The new government inaugurated in 2013 adopted the term creative economy, which refers to the creation of a new industry by integrating diverse science-related sectors with existing industrial sectors. The new government launched the Ministry of Science, ICT and Future Planning, which is in charge of affairs related to R&D and information/communication technology (ICT) in March 2013, to promote concentrated investment in, and the development of, science and technology. The newly launched ministry aims to integrate science and technology in general and ICT; to establish, coordinate, and evaluate policies related to science and technology; and to conduct R&D in science and technology, and promote the relevant activities, including the training of talented people.
The National Science & Technology Commission (NSTC) was launched in April of 2011, and is in charge of establishing the National Science & Technology Basic Plan and coordinating and connecting trans-governmental science & technology policies based upon the plan.
Initially, South Korea's national science and technology policies focused mainly on the introduction, absorption, and application of foreign technologies. In the 1980s, however, emphasis shifted to the planning and conducting of national R&D projects to raise the level of scientific and technological skills. This included programs to increase both public and private sector R&D investment and to nurture highly skilled R&D manpower.
Since the early 1990s, the government has been concentrating on three areas: fostering research in the basic sciences, securing an efficient distribution and use of R&D resources, and expanding international cooperation. These efforts are intended to increase Korea's technological competitiveness.
In 2010, Korea’s total R&D investment reached US$37.9 billion, which accounted for 3.74% of GDP.
South Korea will continue to strengthen its involvement in global issues such as the preservation of the environment and a stable supply of food, energy, and health care.
Information and Communications
South Korea is a leader in the area of information and communications technology. This is demonstrated by its vast ICT-related production and exports, world-class technology, and the wide use of Internet and mobile communication devices in the country. ICT industry-related products, such as computer chips and mobile phones, account for over 33% of Korea's total exports. As for communications services, nearly every Korean owns at least one mobile phone. Moreover, almost every household has a broadband connection. All sectors of industry from the food-service industry to public transportation are heavily dependent on computers and ICT.
Today, Korean semiconductors, mobile handsets, TFT-LCDs and other items have become the most coveted in the global market because of their high quality.

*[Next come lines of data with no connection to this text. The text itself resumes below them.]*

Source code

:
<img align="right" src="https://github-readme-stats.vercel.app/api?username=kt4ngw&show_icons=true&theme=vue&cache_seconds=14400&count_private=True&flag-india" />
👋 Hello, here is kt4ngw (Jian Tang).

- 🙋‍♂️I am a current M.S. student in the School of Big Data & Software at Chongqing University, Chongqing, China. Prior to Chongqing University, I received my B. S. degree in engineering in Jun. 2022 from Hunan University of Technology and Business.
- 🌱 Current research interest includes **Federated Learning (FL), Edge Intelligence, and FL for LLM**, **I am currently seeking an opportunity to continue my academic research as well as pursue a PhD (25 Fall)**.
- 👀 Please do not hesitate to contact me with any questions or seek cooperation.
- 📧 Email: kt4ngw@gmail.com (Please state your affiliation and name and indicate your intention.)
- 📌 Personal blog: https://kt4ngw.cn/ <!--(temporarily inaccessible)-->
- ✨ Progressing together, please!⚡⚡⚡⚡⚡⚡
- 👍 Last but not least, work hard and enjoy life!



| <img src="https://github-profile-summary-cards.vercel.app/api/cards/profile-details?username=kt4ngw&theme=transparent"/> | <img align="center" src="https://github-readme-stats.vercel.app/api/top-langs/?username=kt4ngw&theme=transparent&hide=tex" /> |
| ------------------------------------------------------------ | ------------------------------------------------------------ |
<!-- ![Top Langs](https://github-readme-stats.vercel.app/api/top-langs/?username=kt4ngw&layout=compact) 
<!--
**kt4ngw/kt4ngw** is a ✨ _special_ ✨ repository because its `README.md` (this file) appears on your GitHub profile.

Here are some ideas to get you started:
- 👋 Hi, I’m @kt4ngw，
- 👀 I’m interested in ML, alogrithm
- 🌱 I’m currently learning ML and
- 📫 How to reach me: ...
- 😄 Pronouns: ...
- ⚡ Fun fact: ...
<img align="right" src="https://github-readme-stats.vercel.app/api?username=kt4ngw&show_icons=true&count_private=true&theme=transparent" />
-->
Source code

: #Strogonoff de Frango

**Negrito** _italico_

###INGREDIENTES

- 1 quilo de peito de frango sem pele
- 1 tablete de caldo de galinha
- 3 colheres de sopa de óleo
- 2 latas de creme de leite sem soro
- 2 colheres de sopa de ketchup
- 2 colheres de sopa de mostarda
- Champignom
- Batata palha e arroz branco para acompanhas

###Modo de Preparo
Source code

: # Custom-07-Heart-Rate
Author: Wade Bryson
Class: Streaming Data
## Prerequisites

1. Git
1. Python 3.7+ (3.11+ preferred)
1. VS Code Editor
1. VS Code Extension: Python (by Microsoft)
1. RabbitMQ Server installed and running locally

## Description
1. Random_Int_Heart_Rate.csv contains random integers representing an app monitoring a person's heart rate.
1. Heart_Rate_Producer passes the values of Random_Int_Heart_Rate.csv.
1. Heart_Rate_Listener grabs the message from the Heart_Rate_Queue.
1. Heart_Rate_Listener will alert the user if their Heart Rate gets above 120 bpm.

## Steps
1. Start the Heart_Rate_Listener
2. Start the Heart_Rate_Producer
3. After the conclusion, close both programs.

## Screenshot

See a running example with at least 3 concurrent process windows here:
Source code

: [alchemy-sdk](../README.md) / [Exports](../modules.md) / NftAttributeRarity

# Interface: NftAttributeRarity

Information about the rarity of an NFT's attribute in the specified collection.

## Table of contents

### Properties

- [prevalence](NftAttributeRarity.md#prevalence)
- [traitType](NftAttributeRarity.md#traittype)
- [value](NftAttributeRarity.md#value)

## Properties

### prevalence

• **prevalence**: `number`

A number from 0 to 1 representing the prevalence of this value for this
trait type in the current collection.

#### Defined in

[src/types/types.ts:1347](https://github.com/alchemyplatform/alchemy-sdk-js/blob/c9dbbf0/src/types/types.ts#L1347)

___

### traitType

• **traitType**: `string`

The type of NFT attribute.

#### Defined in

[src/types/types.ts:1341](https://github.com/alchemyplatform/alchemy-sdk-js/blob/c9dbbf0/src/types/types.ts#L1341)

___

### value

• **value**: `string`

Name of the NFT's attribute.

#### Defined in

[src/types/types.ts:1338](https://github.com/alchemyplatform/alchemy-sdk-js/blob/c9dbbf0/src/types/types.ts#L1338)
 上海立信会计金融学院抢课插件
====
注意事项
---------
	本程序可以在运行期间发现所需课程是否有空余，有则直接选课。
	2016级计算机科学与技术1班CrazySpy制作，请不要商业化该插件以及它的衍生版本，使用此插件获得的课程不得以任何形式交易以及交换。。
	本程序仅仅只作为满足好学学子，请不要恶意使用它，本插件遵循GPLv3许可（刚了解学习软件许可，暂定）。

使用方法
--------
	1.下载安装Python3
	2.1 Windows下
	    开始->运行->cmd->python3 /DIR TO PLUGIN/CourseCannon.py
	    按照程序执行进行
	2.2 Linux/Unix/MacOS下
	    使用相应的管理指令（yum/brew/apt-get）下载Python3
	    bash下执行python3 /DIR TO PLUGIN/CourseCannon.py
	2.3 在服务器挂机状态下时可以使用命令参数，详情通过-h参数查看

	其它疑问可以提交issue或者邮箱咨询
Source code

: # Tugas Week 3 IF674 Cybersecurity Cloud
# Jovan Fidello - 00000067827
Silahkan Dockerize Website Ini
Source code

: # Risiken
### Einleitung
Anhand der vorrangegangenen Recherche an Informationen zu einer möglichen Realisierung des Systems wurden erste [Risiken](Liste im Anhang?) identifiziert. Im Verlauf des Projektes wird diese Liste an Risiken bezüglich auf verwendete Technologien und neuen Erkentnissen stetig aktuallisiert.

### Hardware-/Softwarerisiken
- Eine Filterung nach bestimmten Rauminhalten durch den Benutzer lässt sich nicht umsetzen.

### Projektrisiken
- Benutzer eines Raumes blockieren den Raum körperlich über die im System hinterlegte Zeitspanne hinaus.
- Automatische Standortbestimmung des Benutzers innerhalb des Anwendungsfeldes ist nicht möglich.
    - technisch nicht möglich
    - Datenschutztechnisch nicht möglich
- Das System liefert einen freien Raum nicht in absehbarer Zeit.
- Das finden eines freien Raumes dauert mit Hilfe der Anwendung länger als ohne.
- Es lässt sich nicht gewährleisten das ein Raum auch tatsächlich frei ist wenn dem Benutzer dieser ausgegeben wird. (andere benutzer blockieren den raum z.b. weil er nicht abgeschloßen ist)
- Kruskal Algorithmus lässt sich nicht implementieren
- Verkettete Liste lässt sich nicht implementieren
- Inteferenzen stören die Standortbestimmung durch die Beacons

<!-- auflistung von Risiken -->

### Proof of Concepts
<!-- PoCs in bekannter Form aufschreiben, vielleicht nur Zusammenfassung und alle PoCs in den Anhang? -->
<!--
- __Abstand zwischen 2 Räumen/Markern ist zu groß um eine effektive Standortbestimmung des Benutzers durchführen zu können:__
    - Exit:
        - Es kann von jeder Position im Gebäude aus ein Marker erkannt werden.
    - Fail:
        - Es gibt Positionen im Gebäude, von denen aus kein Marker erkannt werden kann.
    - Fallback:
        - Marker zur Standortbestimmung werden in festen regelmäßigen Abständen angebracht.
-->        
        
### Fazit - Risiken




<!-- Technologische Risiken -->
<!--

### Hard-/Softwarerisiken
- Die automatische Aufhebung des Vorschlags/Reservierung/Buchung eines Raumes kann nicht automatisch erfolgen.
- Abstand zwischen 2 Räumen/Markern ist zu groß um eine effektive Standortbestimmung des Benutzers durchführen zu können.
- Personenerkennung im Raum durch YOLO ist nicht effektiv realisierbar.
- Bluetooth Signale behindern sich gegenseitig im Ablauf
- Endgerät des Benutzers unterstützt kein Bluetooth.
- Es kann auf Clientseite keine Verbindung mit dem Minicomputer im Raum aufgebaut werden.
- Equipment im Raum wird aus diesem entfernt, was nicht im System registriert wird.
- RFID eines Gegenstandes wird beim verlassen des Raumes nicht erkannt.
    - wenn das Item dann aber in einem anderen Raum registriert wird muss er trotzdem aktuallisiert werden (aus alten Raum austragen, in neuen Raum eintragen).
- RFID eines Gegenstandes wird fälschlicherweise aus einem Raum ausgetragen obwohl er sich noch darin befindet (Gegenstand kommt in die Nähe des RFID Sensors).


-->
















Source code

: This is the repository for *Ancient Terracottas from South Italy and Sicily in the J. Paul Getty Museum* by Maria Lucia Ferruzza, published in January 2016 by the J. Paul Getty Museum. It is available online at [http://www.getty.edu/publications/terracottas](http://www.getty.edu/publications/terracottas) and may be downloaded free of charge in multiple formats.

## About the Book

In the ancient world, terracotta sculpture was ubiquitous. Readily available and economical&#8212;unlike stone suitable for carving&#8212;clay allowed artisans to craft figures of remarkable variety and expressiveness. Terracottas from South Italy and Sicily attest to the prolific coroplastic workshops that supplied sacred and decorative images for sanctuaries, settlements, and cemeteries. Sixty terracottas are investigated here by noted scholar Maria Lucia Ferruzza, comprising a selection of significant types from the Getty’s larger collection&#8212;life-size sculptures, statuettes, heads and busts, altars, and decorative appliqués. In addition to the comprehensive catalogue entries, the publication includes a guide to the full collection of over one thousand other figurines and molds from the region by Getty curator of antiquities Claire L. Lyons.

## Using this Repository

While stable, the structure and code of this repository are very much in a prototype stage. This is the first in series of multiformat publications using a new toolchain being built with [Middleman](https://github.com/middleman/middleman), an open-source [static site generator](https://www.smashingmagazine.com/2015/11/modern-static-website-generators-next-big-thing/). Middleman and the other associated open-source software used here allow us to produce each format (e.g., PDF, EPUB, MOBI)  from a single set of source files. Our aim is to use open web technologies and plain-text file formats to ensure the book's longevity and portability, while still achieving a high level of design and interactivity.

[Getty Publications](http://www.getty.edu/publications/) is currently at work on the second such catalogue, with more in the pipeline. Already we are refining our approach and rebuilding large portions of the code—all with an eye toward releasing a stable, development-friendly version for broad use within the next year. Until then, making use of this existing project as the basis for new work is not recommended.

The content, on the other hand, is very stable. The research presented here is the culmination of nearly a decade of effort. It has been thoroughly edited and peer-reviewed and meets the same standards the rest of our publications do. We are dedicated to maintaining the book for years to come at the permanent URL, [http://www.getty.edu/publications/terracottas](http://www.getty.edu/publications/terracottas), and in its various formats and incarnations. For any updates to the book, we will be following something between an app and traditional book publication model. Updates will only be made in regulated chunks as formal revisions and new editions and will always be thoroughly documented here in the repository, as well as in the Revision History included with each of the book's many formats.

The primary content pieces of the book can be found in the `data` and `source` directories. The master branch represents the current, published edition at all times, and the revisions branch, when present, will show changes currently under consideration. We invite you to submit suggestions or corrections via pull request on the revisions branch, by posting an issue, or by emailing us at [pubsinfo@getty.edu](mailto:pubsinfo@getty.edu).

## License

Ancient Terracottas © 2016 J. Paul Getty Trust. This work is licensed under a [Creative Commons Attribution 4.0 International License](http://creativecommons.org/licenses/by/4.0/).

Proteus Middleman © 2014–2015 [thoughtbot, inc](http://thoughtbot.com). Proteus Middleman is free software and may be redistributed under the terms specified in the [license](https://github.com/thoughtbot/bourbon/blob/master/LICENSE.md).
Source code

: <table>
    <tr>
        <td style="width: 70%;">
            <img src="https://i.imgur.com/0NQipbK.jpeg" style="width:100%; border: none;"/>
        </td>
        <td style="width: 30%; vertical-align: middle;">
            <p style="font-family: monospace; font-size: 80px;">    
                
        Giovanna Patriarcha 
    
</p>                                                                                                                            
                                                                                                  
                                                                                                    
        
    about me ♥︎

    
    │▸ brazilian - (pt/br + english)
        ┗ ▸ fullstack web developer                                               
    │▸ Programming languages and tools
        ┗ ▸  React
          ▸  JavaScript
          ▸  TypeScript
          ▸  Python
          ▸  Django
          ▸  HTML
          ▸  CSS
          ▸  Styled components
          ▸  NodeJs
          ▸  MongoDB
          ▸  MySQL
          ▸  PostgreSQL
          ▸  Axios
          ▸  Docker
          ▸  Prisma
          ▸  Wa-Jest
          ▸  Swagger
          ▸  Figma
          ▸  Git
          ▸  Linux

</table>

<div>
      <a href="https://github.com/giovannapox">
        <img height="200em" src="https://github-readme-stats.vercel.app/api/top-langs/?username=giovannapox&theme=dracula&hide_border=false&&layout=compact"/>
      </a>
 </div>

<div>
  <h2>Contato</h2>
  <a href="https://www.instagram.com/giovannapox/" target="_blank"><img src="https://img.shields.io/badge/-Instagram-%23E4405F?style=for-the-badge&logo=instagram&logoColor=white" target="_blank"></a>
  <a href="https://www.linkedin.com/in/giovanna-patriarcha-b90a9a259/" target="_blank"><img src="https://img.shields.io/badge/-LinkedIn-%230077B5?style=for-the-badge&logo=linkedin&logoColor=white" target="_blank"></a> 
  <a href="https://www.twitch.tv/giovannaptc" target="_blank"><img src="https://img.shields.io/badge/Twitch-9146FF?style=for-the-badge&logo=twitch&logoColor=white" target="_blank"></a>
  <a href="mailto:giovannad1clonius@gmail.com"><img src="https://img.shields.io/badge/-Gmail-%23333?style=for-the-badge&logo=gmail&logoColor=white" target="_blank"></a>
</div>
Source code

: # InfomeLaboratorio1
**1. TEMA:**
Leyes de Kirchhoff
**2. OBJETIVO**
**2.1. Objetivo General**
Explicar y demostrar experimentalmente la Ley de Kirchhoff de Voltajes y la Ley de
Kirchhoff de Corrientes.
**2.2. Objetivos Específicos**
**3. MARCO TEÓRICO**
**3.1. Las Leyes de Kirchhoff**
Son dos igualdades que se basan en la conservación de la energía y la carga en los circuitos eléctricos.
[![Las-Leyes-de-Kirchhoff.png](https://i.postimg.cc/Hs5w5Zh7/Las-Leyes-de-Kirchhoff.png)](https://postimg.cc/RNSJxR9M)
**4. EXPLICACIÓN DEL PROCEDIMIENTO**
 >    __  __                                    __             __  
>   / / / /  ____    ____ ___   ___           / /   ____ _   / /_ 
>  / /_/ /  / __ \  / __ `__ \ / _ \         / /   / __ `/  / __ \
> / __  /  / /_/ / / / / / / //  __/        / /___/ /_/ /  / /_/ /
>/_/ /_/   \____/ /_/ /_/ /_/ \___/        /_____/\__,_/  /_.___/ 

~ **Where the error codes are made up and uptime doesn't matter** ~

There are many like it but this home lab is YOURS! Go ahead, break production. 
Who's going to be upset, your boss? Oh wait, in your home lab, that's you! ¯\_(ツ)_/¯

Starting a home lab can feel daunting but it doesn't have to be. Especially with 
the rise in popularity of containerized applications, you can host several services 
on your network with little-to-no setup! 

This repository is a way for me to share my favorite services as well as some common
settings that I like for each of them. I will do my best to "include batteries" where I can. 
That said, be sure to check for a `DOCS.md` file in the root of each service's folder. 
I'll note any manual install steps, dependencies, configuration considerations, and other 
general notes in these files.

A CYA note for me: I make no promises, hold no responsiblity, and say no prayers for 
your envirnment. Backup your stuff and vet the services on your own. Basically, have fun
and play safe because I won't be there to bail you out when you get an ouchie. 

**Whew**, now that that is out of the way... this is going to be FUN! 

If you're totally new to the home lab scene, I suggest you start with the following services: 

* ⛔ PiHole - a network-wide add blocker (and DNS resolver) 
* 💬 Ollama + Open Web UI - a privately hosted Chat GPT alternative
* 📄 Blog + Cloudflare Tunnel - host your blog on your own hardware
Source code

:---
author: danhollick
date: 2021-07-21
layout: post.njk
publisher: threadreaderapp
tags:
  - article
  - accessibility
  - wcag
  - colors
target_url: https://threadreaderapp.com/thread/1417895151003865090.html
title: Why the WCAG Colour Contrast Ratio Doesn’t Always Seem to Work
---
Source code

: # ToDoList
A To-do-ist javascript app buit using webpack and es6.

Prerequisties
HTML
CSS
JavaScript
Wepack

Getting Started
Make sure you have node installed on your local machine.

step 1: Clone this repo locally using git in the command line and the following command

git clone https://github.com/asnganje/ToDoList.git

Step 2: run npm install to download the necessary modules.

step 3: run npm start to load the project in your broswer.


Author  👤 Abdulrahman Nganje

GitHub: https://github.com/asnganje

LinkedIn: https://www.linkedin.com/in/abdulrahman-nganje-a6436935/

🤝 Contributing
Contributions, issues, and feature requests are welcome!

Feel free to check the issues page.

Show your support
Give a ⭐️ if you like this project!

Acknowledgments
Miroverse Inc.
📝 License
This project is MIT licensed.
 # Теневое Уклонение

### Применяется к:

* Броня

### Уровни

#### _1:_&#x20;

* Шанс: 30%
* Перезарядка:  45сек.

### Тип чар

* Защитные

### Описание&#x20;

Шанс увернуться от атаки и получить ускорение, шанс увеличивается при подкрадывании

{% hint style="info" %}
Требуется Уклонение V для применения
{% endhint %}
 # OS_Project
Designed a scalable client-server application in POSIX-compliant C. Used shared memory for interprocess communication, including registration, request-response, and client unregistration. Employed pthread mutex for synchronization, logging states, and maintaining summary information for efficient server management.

When looking at ICT-related statistics and changes that occurred in Korean society between 2001 and 2010, the number of broadband Internet subscribers increased from 7.81 million to 17.22 million, while the number of Internet users also increased from 24.38 million to 37.01 million. The e-commerce turnovers also showed growth between 2001 and 2010, from 108.9 trillion won (US$84.4 billion dollars) to 746.3 trillion (US$645.5 billion dollars).